Tuesday, August 30, 2022
3D Molecular modelling meets toxicology: a useful tool to investigate the TD and TK of food related toxicants
Luca Dellafiora, PhD
The term “3D molecular modelling” refers to a group of computational methodologies relying on the 3D structures of biological (macro)molecules that study inter-molecular interactions from an atomistic and mechanistic standpoint. Such techniques have been widely used in medicinal chemistry and have succeeded to precisely study the molecular basis of low-molecular weight compounds’ activity, substantially supporting drug design during the last decades.
More recently, 3D molecular modelling techniques have been also successfully applied to investigate the toxicodynamics of food related toxicants like mycotoxins and other contaminants allowing either the precise understanding of their mechanisms of action or the prioritisation of molecules for more detailed experimental analysis. Moreover, those techniques have been usefully applied also to study the toxicokinetics of small molecules. In this context, we have applied 3D molecular modelling to study specific kinetic aspects of food-relevant chemicals ochratoxin A (OTA), alkenylbenzenes and perfluoralkyl substances (PFASs).
Our work focused on the transporter kinetics involved in the urinary excretion and reabsorption of members of the PFAS family and OTA by Organic Anion Transporter 4 (OAT4) and OAT1, respectively, and on the cytochrome P450 mediated biotransformation of OTA and alkenylbenzenes, with a focus on inter- and intra-species differences. Overall, our outcomes provided sound mechanistic basis supporting reported in vitro and in vivo data on toxicokinetics and may therefore also prove useful in the prediction of toxicokinetics for chemicals for which these data are lacking.

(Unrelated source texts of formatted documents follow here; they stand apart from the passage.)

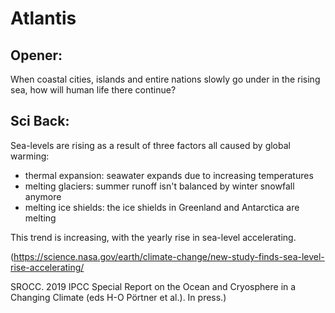 # Atlantis

## Opener:

When coastal cities, islands and entire nations slowly go under in the rising sea, how will human life there continue?

## Sci Back:

Sea-levels are rising as a result of three factors all caused by global warming:
- thermal expansion: seawater expands due to increasing temperatures
- melting glaciers: summer runoff isn't balanced by winter snowfall anymore
- melting ice shields: the ice shields in Greenland and Antarctica are melting

This trend is increasing, with the yearly rise in sea-level accelerating.

(https://science.nasa.gov/earth/climate-change/new-study-finds-sea-level-rise-accelerating/

SROCC. 2019 IPCC Special Report on the Ocean and Cryosphere in a Changing Climate (eds H-O Pörtner et al.). In press.)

Measuring and modeling the distribution of test chemicals in in vitro toxicity assays
Nynke L. Kramer, PhD
In vitro toxicity assays lie at the heart of next generation risk assessment. A battery of in vitro assays provide concentration response relationships to extrapolate to bioequivalent doses in humans, a process referred to as quantitative in vitro-in vivo extrapolation (QIVIVE). The importance of in vivo toxicokinetic processes (absorption, distribution, metabolism and excretion, ADME) in driving toxicity is well acknowledged. That these processes also drive toxicity in in vitro assays and contribute to the variability and uncertainty of in vitro readouts is less well recognised. Generally, the nominal effect concentration, i.e., the concentration added to the exposure medium at the start of the exposure, is used to compare toxic potencies of test chemicals and assay sensitivity. However, chemicals differentially bind to serum constituents and well plate plastic, evaporate and accumulate in cells. Due to these kinetic processes, the concentration at the molecular target, which is ultimately responsible for the effect, is a fraction of the nominal concentration and differs per chemical and between assays. In this presentation, tools to measure and model this fraction are explained and the consequences of accounting for in vitro disposition kinetics for QIVIVE are discussed.